§ Activity
The records below need to be copied in full. Match them exactly.

§ Data extract

┄┄┄┄┄┄

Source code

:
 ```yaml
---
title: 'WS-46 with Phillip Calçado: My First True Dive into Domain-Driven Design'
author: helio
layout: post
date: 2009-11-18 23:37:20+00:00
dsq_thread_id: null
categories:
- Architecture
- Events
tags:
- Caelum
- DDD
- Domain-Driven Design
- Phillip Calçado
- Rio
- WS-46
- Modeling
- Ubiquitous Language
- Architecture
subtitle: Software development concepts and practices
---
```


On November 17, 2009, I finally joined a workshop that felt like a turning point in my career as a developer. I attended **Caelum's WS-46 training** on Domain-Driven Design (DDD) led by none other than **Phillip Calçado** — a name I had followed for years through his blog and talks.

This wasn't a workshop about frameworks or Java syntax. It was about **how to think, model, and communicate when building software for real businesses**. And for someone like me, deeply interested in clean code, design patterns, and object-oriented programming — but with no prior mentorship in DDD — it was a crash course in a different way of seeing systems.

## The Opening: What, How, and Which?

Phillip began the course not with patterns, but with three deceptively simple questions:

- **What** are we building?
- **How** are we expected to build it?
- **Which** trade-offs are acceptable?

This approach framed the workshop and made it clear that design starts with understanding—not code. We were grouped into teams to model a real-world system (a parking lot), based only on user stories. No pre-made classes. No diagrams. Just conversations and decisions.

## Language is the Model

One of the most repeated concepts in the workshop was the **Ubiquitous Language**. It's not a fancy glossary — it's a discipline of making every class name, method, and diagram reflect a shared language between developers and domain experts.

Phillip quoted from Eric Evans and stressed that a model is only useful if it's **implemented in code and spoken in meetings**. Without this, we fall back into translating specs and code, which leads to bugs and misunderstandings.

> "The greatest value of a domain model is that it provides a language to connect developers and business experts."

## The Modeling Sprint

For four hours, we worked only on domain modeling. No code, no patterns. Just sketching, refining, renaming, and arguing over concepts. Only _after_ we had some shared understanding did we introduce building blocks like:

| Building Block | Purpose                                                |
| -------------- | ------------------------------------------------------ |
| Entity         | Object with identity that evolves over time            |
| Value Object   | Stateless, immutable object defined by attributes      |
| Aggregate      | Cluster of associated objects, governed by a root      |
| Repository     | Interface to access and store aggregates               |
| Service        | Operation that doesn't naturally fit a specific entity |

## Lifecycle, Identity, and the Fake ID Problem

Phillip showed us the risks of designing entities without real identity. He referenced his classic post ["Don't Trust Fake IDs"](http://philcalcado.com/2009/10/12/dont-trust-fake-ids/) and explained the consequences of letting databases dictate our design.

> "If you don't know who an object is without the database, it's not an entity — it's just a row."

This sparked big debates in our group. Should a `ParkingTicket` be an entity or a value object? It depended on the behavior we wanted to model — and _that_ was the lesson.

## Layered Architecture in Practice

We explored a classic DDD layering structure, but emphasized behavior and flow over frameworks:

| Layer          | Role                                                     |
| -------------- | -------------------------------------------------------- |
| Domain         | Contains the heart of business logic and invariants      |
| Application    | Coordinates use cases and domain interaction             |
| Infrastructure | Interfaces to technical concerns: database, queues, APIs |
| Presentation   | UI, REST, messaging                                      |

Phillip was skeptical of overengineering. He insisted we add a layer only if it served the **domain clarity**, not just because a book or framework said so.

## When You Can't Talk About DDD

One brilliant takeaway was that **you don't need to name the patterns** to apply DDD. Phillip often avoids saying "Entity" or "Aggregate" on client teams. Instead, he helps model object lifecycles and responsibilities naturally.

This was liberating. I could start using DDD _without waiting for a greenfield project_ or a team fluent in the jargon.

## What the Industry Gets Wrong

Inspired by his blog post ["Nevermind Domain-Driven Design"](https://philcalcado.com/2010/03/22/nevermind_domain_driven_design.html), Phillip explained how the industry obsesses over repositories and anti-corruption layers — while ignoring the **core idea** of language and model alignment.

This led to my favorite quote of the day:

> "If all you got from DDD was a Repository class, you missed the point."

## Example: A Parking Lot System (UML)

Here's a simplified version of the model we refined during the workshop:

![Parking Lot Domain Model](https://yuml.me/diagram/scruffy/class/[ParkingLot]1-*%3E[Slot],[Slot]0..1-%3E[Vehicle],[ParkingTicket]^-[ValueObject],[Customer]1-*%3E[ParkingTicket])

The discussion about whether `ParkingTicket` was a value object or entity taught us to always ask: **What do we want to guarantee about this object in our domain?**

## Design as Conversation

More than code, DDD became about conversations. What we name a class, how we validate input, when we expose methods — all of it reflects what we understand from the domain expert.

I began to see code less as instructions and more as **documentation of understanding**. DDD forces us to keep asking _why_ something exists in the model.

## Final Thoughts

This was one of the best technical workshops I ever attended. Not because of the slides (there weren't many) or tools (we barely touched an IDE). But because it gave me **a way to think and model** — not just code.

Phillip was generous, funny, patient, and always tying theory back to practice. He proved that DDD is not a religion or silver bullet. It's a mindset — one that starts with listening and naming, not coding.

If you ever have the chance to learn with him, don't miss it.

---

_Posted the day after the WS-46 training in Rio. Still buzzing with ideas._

┄┄┄┄┄┄

§ Your response
Source code

:
 ```yaml
---
title: 'WS-46 with Phillip Calçado: My First True Dive into Domain-Driven Design'
author: helio
layout: post
date: 2009-11-18 23:37:20+00:00
dsq_thread_id: null
categories:
- Architecture
- Events
tags:
- Caelum
- DDD
- Domain-Driven Design
- Phillip Calçado
- Rio
- WS-46
- Modeling
- Ubiquitous Language
- Architecture
subtitle: Software development concepts and practices
---
```


On November 17, 2009, I finally joined a workshop that felt like a turning point in my career as a developer. I attended **Caelum's WS-46 training** on Domain-Driven Design (DDD) led by none other than **Phillip Calçado** — a name I had followed for years through his blog and talks.

This wasn't a workshop about frameworks or Java syntax. It was about **how to think, model, and communicate when building software for real businesses**. And for someone like me, deeply interested in clean code, design patterns, and object-oriented programming — but with no prior mentorship in DDD — it was a crash course in a different way of seeing systems.

## The Opening: What, How, and Which?

Phillip began the course not with patterns, but with three deceptively simple questions:

- **What** are we building?
- **How** are we expected to build it?
- **Which** trade-offs are acceptable?

This approach framed the workshop and made it clear that design starts with understanding—not code. We were grouped into teams to model a real-world system (a parking lot), based only on user stories. No pre-made classes. No diagrams. Just conversations and decisions.

## Language is the Model

One of the most repeated concepts in the workshop was the **Ubiquitous Language**. It's not a fancy glossary — it's a discipline of making every class name, method, and diagram reflect a shared language between developers and domain experts.

Phillip quoted from Eric Evans and stressed that a model is only useful if it's **implemented in code and spoken in meetings**. Without this, we fall back into translating specs and code, which leads to bugs and misunderstandings.

> "The greatest value of a domain model is that it provides a language to connect developers and business experts."

## The Modeling Sprint

For four hours, we worked only on domain modeling. No code, no patterns. Just sketching, refining, renaming, and arguing over concepts. Only _after_ we had some shared understanding did we introduce building blocks like:

| Building Block | Purpose                                                |
| -------------- | ------------------------------------------------------ |
| Entity         | Object with identity that evolves over time            |
| Value Object   | Stateless, immutable object defined by attributes      |
| Aggregate      | Cluster of associated objects, governed by a root      |
| Repository     | Interface to access and store aggregates               |
| Service        | Operation that doesn't naturally fit a specific entity |

## Lifecycle, Identity, and the Fake ID Problem

Phillip showed us the risks of designing entities without real identity. He referenced his classic post ["Don't Trust Fake IDs"](http://philcalcado.com/2009/10/12/dont-trust-fake-ids/) and explained the consequences of letting databases dictate our design.

> "If you don't know who an object is without the database, it's not an entity — it's just a row."

This sparked big debates in our group. Should a `ParkingTicket` be an entity or a value object? It depended on the behavior we wanted to model — and _that_ was the lesson.

## Layered Architecture in Practice

We explored a classic DDD layering structure, but emphasized behavior and flow over frameworks:

| Layer          | Role                                                     |
| -------------- | -------------------------------------------------------- |
| Domain         | Contains the heart of business logic and invariants      |
| Application    | Coordinates use cases and domain interaction             |
| Infrastructure | Interfaces to technical concerns: database, queues, APIs |
| Presentation   | UI, REST, messaging                                      |

Phillip was skeptical of overengineering. He insisted we add a layer only if it served the **domain clarity**, not just because a book or framework said so.

## When You Can't Talk About DDD

One brilliant takeaway was that **you don't need to name the patterns** to apply DDD. Phillip often avoids saying "Entity" or "Aggregate" on client teams. Instead, he helps model object lifecycles and responsibilities naturally.

This was liberating. I could start using DDD _without waiting for a greenfield project_ or a team fluent in the jargon.

## What the Industry Gets Wrong

Inspired by his blog post ["Nevermind Domain-Driven Design"](https://philcalcado.com/2010/03/22/nevermind_domain_driven_design.html), Phillip explained how the industry obsesses over repositories and anti-corruption layers — while ignoring the **core idea** of language and model alignment.

This led to my favorite quote of the day:

> "If all you got from DDD was a Repository class, you missed the point."

## Example: A Parking Lot System (UML)

Here's a simplified version of the model we refined during the workshop:

![Parking Lot Domain Model](https://yuml.me/diagram/scruffy/class/[ParkingLot]1-*%3E[Slot],[Slot]0..1-%3E[Vehicle],[ParkingTicket]^-[ValueObject],[Customer]1-*%3E[ParkingTicket])

The discussion about whether `ParkingTicket` was a value object or entity taught us to always ask: **What do we want to guarantee about this object in our domain?**

## Design as Conversation

More than code, DDD became about conversations. What we name a class, how we validate input, when we expose methods — all of it reflects what we understand from the domain expert.

I began to see code less as instructions and more as **documentation of understanding**. DDD forces us to keep asking _why_ something exists in the model.

## Final Thoughts

This was one of the best technical workshops I ever attended. Not because of the slides (there weren't many) or tools (we barely touched an IDE). But because it gave me **a way to think and model** — not just code.

Phillip was generous, funny, patient, and always tying theory back to practice. He proved that DDD is not a religion or silver bullet. It's a mindset — one that starts with listening and naming, not coding.

If you ever have the chance to learn with him, don't miss it.

---

_Posted the day after the WS-46 training in Rio. Still buzzing with ideas._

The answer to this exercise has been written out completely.